CASE STUDY: LOGISTICS & SUPPLY CHAIN

Reducing Documentation Retrieval by 85% with AI-Powered Semantic Search

How a 3PL provider with 200+ warehouses transformed internal knowledge access for 800 operations staff.

85%
Faster Retrieval
60%
Onboarding Cut
15k+
Docs Indexed
3sec
Answer Time

The Problem

Operations staff were spending 45+ minutes per shift searching through outdated SharePoint folders. Critical SOPs were buried in PDFs, and new hires took 3+ months to become productive due to tribal knowledge.

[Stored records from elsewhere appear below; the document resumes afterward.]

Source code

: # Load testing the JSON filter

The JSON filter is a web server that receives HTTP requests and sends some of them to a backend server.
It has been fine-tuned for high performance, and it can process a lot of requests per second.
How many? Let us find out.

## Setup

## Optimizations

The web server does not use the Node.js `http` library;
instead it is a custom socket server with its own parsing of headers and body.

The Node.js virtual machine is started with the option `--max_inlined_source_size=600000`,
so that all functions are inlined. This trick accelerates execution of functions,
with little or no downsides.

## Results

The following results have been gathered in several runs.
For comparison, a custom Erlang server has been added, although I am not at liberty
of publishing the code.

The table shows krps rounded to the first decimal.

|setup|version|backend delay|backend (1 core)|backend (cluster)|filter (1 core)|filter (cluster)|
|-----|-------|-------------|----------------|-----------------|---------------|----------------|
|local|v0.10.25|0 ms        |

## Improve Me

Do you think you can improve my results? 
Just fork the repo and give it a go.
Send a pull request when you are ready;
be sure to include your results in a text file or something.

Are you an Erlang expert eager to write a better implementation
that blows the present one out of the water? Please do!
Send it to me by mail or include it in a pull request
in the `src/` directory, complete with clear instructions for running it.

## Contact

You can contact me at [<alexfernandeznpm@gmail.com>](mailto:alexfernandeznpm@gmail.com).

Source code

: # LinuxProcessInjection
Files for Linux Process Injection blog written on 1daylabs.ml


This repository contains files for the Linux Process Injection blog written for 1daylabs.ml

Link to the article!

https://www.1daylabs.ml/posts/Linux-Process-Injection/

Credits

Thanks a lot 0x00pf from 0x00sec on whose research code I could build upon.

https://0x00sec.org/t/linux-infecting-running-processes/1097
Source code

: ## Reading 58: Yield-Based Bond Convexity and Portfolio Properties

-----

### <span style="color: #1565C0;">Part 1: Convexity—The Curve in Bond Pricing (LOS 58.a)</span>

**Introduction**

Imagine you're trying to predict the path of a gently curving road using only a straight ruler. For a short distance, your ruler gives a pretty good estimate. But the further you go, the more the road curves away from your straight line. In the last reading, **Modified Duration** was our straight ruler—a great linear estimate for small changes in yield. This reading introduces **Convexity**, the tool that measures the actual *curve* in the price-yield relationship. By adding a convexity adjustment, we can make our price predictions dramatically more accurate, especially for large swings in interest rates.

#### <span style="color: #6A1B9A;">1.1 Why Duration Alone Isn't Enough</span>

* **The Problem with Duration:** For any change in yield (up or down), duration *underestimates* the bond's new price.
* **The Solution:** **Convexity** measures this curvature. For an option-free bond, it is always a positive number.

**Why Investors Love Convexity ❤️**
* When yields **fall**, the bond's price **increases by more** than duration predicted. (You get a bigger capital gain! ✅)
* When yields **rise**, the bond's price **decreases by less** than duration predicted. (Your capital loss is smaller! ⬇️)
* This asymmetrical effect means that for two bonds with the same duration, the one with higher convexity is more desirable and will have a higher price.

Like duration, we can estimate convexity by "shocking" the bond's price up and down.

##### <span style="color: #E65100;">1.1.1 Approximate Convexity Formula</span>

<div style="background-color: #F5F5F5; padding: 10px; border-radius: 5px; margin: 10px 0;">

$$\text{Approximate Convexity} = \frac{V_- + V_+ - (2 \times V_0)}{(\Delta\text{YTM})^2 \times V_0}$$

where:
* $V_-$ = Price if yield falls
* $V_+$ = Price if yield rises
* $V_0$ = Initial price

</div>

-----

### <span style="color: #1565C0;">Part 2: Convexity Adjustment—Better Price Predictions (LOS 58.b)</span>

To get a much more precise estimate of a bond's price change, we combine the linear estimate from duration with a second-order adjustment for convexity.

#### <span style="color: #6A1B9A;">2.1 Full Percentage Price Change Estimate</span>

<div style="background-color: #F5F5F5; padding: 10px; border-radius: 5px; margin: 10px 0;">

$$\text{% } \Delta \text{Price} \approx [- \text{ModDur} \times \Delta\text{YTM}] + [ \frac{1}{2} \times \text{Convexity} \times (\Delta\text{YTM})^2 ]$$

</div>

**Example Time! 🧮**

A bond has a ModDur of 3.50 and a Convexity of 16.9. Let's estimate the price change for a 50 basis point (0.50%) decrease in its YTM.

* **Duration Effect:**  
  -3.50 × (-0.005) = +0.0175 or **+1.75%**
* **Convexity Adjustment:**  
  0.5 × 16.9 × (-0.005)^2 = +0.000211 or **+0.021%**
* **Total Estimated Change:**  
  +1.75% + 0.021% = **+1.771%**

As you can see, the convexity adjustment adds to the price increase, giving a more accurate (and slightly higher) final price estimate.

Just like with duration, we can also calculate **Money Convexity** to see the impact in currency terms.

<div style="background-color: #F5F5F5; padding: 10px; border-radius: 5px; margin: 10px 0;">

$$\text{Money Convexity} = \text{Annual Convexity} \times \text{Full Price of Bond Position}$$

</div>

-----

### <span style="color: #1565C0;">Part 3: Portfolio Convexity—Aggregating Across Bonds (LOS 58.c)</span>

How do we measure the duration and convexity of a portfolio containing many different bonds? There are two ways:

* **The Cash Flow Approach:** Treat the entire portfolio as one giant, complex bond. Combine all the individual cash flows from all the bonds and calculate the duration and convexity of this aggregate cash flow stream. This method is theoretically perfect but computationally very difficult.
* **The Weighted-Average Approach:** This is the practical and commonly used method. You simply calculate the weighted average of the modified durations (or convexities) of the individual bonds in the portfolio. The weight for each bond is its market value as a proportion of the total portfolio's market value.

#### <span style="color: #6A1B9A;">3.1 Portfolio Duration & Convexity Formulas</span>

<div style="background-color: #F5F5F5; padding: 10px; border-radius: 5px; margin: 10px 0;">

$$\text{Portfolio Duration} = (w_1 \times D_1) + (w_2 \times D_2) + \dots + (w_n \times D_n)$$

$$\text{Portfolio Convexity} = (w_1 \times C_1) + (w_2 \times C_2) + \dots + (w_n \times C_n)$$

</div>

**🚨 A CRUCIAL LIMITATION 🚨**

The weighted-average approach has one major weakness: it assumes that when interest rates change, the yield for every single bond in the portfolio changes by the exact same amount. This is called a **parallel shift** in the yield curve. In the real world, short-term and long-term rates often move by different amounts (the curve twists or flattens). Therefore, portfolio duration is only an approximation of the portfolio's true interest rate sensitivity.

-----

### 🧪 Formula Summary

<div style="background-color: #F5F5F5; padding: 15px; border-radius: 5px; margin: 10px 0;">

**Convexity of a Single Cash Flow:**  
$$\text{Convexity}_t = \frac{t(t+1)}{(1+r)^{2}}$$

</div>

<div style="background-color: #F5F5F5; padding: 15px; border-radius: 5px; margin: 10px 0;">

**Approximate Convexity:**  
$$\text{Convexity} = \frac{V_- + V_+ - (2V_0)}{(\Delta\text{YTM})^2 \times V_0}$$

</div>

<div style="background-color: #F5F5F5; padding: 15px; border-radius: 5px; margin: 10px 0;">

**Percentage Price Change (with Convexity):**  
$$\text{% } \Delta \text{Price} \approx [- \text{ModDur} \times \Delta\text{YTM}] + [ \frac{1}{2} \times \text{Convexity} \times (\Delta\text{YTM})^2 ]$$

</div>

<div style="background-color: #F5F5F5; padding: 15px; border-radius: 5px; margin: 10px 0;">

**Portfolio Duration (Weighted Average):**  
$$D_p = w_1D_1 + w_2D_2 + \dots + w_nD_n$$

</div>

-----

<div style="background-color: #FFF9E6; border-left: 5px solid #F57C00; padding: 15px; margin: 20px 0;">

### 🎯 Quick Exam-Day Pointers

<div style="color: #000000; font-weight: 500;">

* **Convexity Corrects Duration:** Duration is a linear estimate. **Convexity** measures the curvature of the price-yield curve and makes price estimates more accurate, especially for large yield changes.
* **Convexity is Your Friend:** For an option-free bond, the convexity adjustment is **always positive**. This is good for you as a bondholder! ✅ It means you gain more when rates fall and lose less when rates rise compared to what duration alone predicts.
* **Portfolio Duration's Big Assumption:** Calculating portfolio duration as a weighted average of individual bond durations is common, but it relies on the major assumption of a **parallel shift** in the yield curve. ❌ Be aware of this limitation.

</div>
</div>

  • 15,000+ documents across 12 different systems.
  • No search functionality beyond exact keyword matching.
  • High error rates from outdated procedure references.

The Architecture

We deployed a Semantic Knowledge Agent that understands natural language queries and retrieves precise answers.

Technical Components:

  • Semantic Index All docs vectorized with OpenAI embeddings for meaning-based search.
  • Chat Interface Slack bot for instant answers: "How do I process a damaged pallet?"
  • Auto-Sync Pipeline n8n workflow re-indexes updated docs nightly from SharePoint.

The Results

Within 90 days, average time-to-answer dropped from 8 minutes to under 3 seconds. New hire onboarding was cut from 12 weeks to 5 weeks. The client estimated $320k annual savings in productivity gains.